● **WHAT YOU HAVE TO DO**
From the material below, copy out each line with the word "rezzy" in it.

● **RECORDS SUPPLIED**
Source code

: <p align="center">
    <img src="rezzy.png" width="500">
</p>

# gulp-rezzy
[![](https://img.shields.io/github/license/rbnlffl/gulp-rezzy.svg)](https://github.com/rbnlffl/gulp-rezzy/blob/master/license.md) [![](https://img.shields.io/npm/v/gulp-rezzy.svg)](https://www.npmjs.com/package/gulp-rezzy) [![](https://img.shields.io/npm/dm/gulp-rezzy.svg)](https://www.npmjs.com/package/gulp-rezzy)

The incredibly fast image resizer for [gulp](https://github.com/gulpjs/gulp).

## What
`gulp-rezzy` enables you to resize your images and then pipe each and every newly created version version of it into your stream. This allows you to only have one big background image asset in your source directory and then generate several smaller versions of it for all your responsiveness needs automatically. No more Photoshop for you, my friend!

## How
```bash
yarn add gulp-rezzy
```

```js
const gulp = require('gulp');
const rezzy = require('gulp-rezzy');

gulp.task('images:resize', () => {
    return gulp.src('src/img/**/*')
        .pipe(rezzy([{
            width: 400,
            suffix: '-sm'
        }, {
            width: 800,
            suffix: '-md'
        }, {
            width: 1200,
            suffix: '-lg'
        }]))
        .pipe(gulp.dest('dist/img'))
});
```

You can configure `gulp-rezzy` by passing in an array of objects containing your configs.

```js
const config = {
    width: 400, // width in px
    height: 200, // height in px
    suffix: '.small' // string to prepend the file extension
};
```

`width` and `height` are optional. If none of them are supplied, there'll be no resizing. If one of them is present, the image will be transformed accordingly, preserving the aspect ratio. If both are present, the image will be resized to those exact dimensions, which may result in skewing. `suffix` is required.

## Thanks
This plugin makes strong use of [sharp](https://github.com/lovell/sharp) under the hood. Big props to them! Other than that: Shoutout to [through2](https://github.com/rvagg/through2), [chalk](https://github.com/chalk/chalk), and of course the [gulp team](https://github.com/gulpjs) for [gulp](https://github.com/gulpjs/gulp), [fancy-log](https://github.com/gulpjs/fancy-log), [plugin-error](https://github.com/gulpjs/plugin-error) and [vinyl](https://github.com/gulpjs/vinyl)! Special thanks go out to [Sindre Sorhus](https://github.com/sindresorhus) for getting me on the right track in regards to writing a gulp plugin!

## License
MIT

● **COMPLETED TASK**
    <img src="rezzy.png" width="500">
# gulp-rezzy
[![](https://img.shields.io/github/license/rbnlffl/gulp-rezzy.svg)](https://github.com/rbnlffl/gulp-rezzy/blob/master/license.md) [![](https://img.shields.io/npm/v/gulp-rezzy.svg)](https://www.npmjs.com/package/gulp-rezzy) [![](https://img.shields.io/npm/dm/gulp-rezzy.svg)](https://www.npmjs.com/package/gulp-rezzy)
`gulp-rezzy` enables you to resize your images and then pipe each and every newly created version version of it into your stream. This allows you to only have one big background image asset in your source directory and then generate several smaller versions of it for all your responsiveness needs automatically. No more Photoshop for you, my friend!
yarn add gulp-rezzy
const rezzy = require('gulp-rezzy');
        .pipe(rezzy([{
You can configure `gulp-rezzy` by passing in an array of objects containing your configs.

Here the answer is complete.